## INFORMATION
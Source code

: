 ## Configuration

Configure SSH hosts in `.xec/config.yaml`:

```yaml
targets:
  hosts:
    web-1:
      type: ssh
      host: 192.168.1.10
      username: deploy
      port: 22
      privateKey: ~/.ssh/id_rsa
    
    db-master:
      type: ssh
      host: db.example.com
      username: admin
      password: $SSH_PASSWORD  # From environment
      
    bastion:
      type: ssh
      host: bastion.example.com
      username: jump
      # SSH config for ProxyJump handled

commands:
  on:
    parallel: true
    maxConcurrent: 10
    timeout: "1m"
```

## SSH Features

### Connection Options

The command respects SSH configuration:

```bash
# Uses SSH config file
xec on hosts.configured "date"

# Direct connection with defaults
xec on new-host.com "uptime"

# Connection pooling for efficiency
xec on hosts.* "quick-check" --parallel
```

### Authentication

## PROBLEM TO WORK ON
Filter the records above down to the lines that hold the string "hosts".

## RESULT OF THE EXERCISE
Configure SSH hosts in `.xec/config.yaml`:
  hosts:
xec on hosts.configured "date"
xec on hosts.* "quick-check" --parallel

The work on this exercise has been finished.